On Thu, 3 Mar 2022 at 20:28, Aaron Meurer <[email protected]> wrote:
> On Thu, Mar 3, 2022 at 8:28 AM Chris Smith <[email protected]> wrote:
> >
> > Although the dict=True or set=True will give a standard output, can we at 
> > least unify the case for when variables are given so we always get a list 
> > of one or more dictionaries? So the above would be `[{x: -sqrt(y)}, {x: 
> > sqrt(y)}]` and `[{x: y}]`, respectively. This would then make `solve` 
> > always give a list of a) values for a univariate expression, b) a list of 
> > one or more dictionaries for every other case.  (Case (a) will give a list 
> > of dictionaries if `dict=True`.)
>
> Changing the output type could break code that solves a specific
> equation. I am doubtful whether any users actually understand the
> output type behavior of solve without the dict=True flag. So
> personally I think we should clean it up. We already recommend using
> dict=True to get consistent output types, and this would only affect
> users who aren't doing that.

It would be much better if solve always worked like that but obviously
that's not a backwards compatible change and I'm not sure what would
break.

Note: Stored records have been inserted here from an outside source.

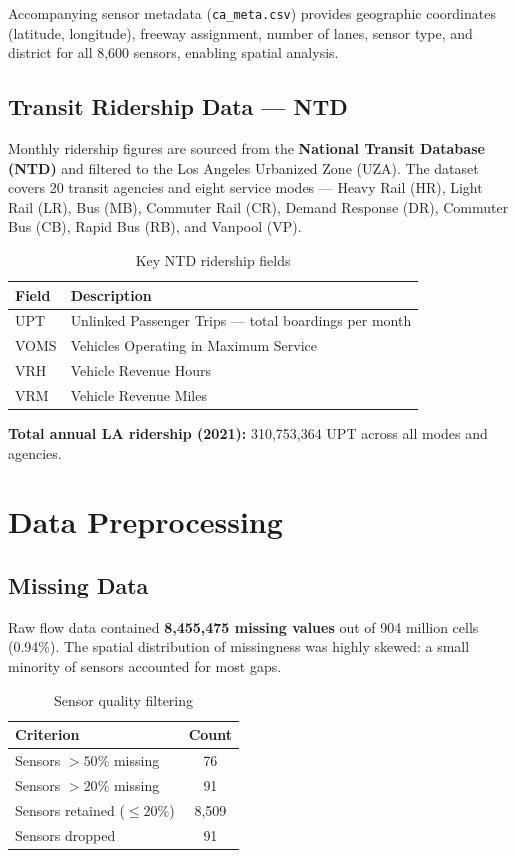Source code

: \documentclass[12pt,a4paper]{article}
\begin{document}
Accompanying sensor metadata (\texttt{ca\_meta.csv}) provides geographic coordinates (latitude, longitude), freeway assignment, number of lanes, sensor type, and district for all 8,600 sensors, enabling spatial analysis.

\subsection{Transit Ridership Data — NTD}

Monthly ridership figures are sourced from the \textbf{National Transit Database (NTD)} and filtered to the Los Angeles Urbanized Zone (UZA). The dataset covers 20 transit agencies and eight service modes — Heavy Rail (HR), Light Rail (LR), Bus (MB), Commuter Rail (CR), Demand Response (DR), Commuter Bus (CB), Rapid Bus (RB), and Vanpool (VP).

\begin{table}[H]
\centering
\caption{Key NTD ridership fields}
\begin{tabular}{ll}
\toprule
\textbf{Field} & \textbf{Description} \\
\midrule
UPT  & Unlinked Passenger Trips — total boardings per month \\
VOMS & Vehicles Operating in Maximum Service \\
VRH  & Vehicle Revenue Hours \\
VRM  & Vehicle Revenue Miles \\
\bottomrule
\end{tabular}
\end{table}

\textbf{Total annual LA ridership (2021):} 310,753,364 UPT across all modes and agencies.

\section{Data Preprocessing}

\subsection{Missing Data}

Raw flow data contained \textbf{8,455,475 missing values} out of 904 million cells (0.94\%). The spatial distribution of missingness was highly skewed: a small minority of sensors accounted for most gaps.

\begin{table}[H]
\centering
\caption{Sensor quality filtering}
\begin{tabular}{lc}
\toprule
\textbf{Criterion} & \textbf{Count} \\
\midrule
Sensors $>50\%$ missing  & 76  \\
Sensors $>20\%$ missing  & 91  \\
Sensors retained ($\leq 20\%$) & 8,509 \\
Sensors dropped          & 91  \\
\bottomrule
\end{tabular}
\end{table}
\end{document}
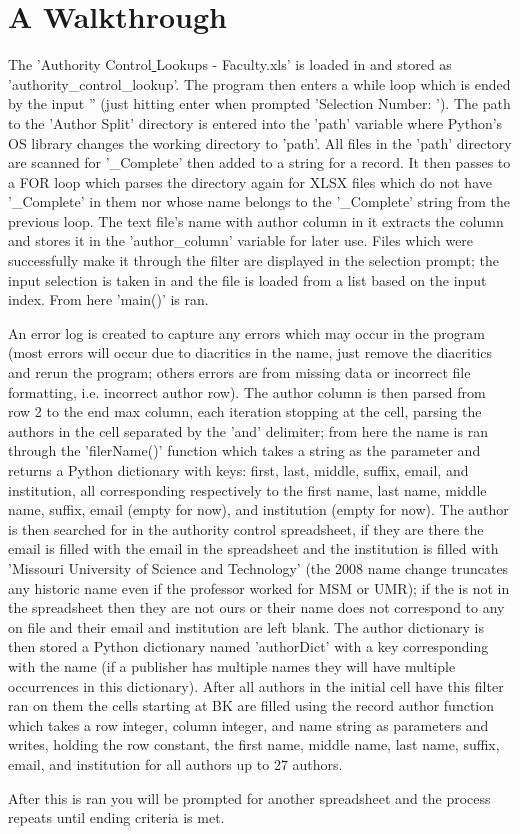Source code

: \documentclass{article}
\begin{document}
\section{A Walkthrough}
	\begin{adjustwidth}{3em}{}
		The 'Authority Control\underline{ }Lookups - Faculty.xls' is loaded in and stored as 'authority\_control\_lookup'. The program then enters a while loop which is ended by the input '' (just hitting enter when prompted 'Selection Number: '). The path to the 'Author Split' directory is entered into the 'path' variable where Python's OS library changes the working directory to 'path'. All files in the 'path' directory are scanned for '\_Complete' then added to a string for a record. It then passes to a FOR loop which parses the directory again for XLSX files which do not have '\_Complete' in them nor whose name belongs to the '\_Complete' string from the previous loop. The text file's name with author column in it extracts the column and stores it in the 'author\_column' variable for later use. Files which were successfully make it through the filter are displayed in the selection prompt; the input selection is taken in and the file is loaded from a list based on the input index. From here 'main()' is ran.\par
        An error log is created to capture any errors which may occur in the program (most errors will occur due to diacritics in the name, just remove the diacritics and rerun the program; others errors are from missing data or incorrect file formatting, i.e. incorrect author row). The author column is then parsed from row 2 to the end max column, each iteration stopping at the cell, parsing the authors in the cell separated by the 'and' delimiter; from here the name is ran through the 'filerName()' function which takes a string as the parameter and returns a Python dictionary with keys: first, last, middle, suffix, email, and institution, all corresponding respectively to the first name, last name, middle name, suffix, email (empty for now), and institution (empty for now). The author is then searched for in the authority control spreadsheet, if they are there the email is filled with the email in the spreadsheet and the institution is filled with 'Missouri University of Science and Technology' (the 2008 name change truncates any historic name even if the professor worked for MSM or UMR); if the is not in the spreadsheet then they are not ours or their name does not correspond to any on file and their email and institution are left blank. The author dictionary is then stored a Python dictionary named 'authorDict' with a key corresponding with the name (if a publisher has multiple names they will have multiple occurrences in this dictionary). After all authors in the initial cell have this filter ran on them the cells starting at BK are filled using the record author function which takes a row integer, column integer, and name string as parameters and writes, holding the row constant, the first name, middle name, last name, suffix, email, and institution for all authors up to 27 authors.\par
        After this is ran you will be prompted for another spreadsheet and the process repeats until ending criteria is met.
	\end{adjustwidth}
    
    
\end{document}
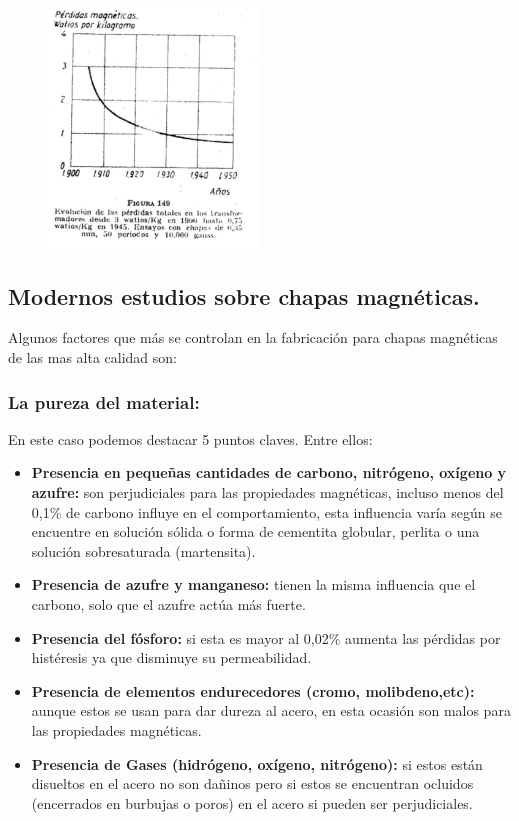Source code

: \documentclass[12pt,a4paper]{article}
\begin{document}
  \begin{figure}[H]    
    \centering         
    \includegraphics[width=0.5\textwidth]{IMAGENES LATEX/3.jpg}
\end{figure}

\subsection{Modernos estudios sobre chapas magnéticas.}

Algunos factores que más se controlan en la fabricación para chapas magnéticas de las mas alta calidad son: 

\subsubsection{La pureza del material:}

En este caso podemos destacar 5 puntos claves. Entre ellos:

\begin{itemize}
    \item \textbf{Presencia en pequeñas cantidades de carbono, nitrógeno, oxígeno y azufre:} son perjudiciales para las propiedades magnéticas, incluso menos del 0,1\% de carbono influye en el comportamiento, esta influencia varía según se encuentre en solución sólida o forma de cementita globular, perlita o una solución sobresaturada (martensita).
    \item \textbf{Presencia de azufre y manganeso:}  tienen la misma influencia que el carbono, solo que el azufre actúa más fuerte.
    \item \textbf{Presencia del fósforo:} si esta es mayor al 0,02\% aumenta las pérdidas por histéresis ya que disminuye su permeabilidad.
    \item \textbf{Presencia de elementos endurecedores (cromo, molibdeno,etc):} aunque estos se usan para dar dureza al acero, en esta ocasión son malos para las propiedades magnéticas.
    \item \textbf{Presencia de Gases (hidrógeno, oxígeno, nitrógeno):} si estos están disueltos en el acero no son dañinos pero si estos se encuentran ocluidos (encerrados en burbujas o poros) en el acero si pueden ser perjudiciales.
\end{itemize}
\end{document}

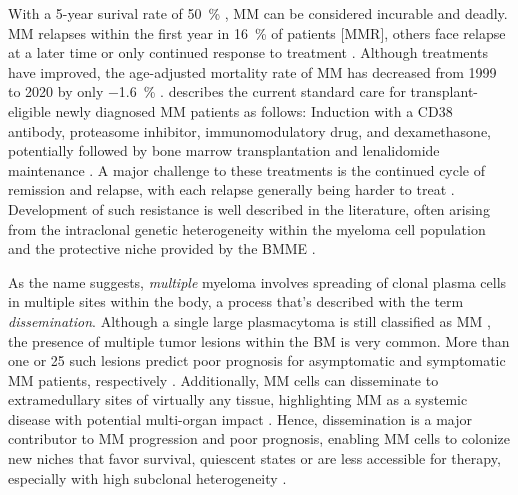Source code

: With a 5-year surival rate of \SI{50}{\percent}
\cite{turessonRapidlyChangingMyeloma2018}, \ac{MM} can be considered incurable
and deadly. \ac{MM} relapses within the first year in \SI{16}{\percent} of
patients [\ac{MMR}], others face relapse at a later time or only continued
response to treatment \cite{majithiaEarlyRelapseFollowing2016}. Although
treatments have improved, the age-adjusted mortality rate of \ac{MM} has
decreased from 1999 to 2020 by only \SI{-1.6}{\percent}
\cite{doddiDisparitiesMultipleMyeloma2024}.
\citet{engelhardtFunctionalCureLongterm2024} describes the current standard care
for transplant-eligible newly diagnosed \ac{MM} patients as follows: Induction
with a CD38 antibody, proteasome inhibitor, immunomodulatory drug, and
dexamethasone, potentially followed by bone marrow transplantation and
lenalidomide maintenance \cite{rajkumarMultipleMyelomaCurrent2020}. A major
challenge to these treatments is the continued cycle of remission and relapse,
with each relapse generally being harder to treat
\cite{podarRelapsedRefractoryMultiple2021}. Development of such resistance is
well described in the literature, often arising from the intraclonal genetic
heterogeneity within the myeloma cell population and the protective niche
provided by the \ac{BMME}
\cite{solimandoDrugResistanceMultiple2022}.



%
\label{sec:intro_myeloma_dissemination}%
As the name suggests, \emph{multiple} myeloma involves spreading of clonal
plasma cells in multiple sites within the body, a process that's described with
the term \emph{dissemination}. Although a single large plasmacytoma is still
classified as \ac{MM} \cite{rajkumarInternationalMyelomaWorking2014}, the
presence of multiple tumor lesions within the \ac{BM} is very common. More than
one or 25 such lesions predict poor prognosis for asymptomatic and symptomatic
\ac{MM} patients, respectively \cite{kastritisPrognosticImportancePresence2014,
    maiMagneticResonanceImagingbased2015a}. Additionally, \ac{MM} cells can
disseminate to extramedullary sites of virtually any tissue, highlighting
\ac{MM} as a systemic disease with potential multi-organ impact
\cite{rajkumarMultipleMyelomaCurrent2020,
    bladeExtramedullaryDiseaseMultiple2022}. Hence, dissemination is a major
contributor to \ac{MM} progression and poor prognosis, enabling \ac{MM} cells to
colonize new niches that favor survival, quiescent states or are less accessible
for therapy, especially with high subclonal heterogeneity
\cite{forsterMolecularImpactTumor2022, keatsClonalCompetitionAlternating2012}.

I don't think that the type of the output should depend on the
number of solutions although it could depend on the type of the
arguments (e.g a single equation vs a list of equations). At the
moment the type of the output can depend on the equations themselves
which is wildly awkward:

In [3]: solve([x-1], [x])
Out[3]: {x: 1}

In [4]: solve([x**2-1], [x])
Out[4]: [(-1,), (1,)]

The ideal output for solve is absolutely a list of dicts though and it
would be good to make that the default at least when given a list of
equations. I guarantee that a lot of notebooks or other little bits of
code will depend on each of these random special cases though.